Dopo il pareggio casalingo per 1-1 contro il Milan, il tecnico della Fiorentina Paolo Vanoli ha analizzato con lucidità e onestà la prestazione della sua squadra. In sala stampa, come riportato da FirenzeViola.it, ha toccato diversi temi, dalla sua espulsione fino alla crescita dei giovani e alla lotta salvezza.
Sull’episodio che lo ha visto allontanato dalla panchina, Vanoli ha ammesso: “È stata un po’ esagerata, va bene. È dall’anno scorso che mi prometto di non discutere con gli arbitri. Ma è la tensione della partita”. Una reazione umana, in un match teso e combattuto fino all’ultimo minuto.
Il tecnico si è detto soddisfatto della prestazione della squadra: “Stiamo diventando bravi a non essere negativi nei momenti difficili. Abbiamo fatto un’altra grande prestazione. A Roma siamo stati bravi a soffrire, e oggi abbiamo reagito anche dopo l’1-1, sapendo che ci meritavamo la vittoria”.

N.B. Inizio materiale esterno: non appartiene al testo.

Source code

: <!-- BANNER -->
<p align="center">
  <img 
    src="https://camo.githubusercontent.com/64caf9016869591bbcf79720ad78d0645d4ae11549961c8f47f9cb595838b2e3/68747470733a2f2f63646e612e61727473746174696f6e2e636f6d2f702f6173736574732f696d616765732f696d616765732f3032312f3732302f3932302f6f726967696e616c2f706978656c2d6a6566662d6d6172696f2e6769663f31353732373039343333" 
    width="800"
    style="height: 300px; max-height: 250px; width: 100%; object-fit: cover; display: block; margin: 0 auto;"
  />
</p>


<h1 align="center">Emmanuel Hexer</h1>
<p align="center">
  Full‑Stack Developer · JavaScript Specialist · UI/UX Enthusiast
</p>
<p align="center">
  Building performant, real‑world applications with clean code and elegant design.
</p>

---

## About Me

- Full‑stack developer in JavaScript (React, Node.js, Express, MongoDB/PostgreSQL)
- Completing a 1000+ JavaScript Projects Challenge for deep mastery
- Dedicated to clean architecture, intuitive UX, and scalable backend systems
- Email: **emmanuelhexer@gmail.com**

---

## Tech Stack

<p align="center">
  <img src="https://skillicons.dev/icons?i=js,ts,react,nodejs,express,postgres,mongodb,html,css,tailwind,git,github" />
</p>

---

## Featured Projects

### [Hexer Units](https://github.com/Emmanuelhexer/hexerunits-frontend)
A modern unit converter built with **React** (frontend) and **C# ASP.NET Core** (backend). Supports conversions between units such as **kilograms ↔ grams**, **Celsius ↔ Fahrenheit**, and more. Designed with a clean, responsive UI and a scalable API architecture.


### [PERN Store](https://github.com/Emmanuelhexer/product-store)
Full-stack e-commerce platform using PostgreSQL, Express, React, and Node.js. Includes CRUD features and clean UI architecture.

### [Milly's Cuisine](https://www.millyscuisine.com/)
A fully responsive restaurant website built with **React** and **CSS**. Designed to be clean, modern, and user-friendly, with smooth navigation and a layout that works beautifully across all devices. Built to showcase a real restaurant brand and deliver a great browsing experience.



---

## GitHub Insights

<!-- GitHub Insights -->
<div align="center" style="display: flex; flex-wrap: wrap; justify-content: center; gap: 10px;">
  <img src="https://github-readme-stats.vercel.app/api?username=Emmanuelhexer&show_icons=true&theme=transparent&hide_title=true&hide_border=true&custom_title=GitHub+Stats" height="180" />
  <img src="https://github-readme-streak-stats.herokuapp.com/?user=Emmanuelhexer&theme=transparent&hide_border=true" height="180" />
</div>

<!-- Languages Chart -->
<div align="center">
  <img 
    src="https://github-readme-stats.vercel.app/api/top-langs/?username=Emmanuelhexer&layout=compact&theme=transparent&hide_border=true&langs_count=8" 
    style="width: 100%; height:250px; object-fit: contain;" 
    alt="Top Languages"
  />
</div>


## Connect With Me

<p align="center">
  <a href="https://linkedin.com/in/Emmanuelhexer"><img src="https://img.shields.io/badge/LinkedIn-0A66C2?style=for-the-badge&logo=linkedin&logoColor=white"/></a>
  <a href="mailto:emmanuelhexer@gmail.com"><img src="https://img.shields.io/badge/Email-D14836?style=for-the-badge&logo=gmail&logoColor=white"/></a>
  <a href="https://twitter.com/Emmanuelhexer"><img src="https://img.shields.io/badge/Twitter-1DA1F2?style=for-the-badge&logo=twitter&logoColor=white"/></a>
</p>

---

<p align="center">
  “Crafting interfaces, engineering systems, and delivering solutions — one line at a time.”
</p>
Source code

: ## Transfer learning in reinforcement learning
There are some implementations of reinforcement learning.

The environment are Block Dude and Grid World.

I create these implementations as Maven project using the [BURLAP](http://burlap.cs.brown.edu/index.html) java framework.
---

Grande entusiasmo anche per il gol del giovane Comuzzo, autore di una prova solida: “Felicissimo perché è un giocatore molto importante. È un difensore con prospettive di crescita importanti, è un piacere vederlo allenare”.
Vanoli non ha nascosto le difficoltà in classifica e ha ribadito l’obiettivo stagionale: “Dobbiamo cancellare il prima possibile il nostro passato. Dobbiamo lottare per la salvezza. Questo punto è importante perché dà continuità. La squadra ha qualità, ma deve giocare a calcio per fare punti”.
Sul piano fisico, la Fiorentina sembra in crescita: “Ora stiamo bene e abbiamo un po’ più gamba. Ma se siamo in fondo non è solo colpa dello stato fisico, è per tante componenti. Gud ha detto bene, Kean l’ho rivisto bene, Parisi ci dà tanto. Gosens e Bresciani ora ci sono, prima no. Ai ragazzi va fatto solo un applauso”.
Infine, parole di fiducia per Fagioli: “Ci sto lavorando molto, ho un bel rapporto con lui. È un piacere vederlo giocare, ha una grande personalità tecnica. Sarà importante per la Nazionale”.
Per il nuovo anno, Vanoli ha le idee chiare: “So che responsabilità ho e dove devo arrivare. La mia squadra può e deve fare di più. Ci manca qualche astuzia, dobbiamo vincere anche senza essere belli”.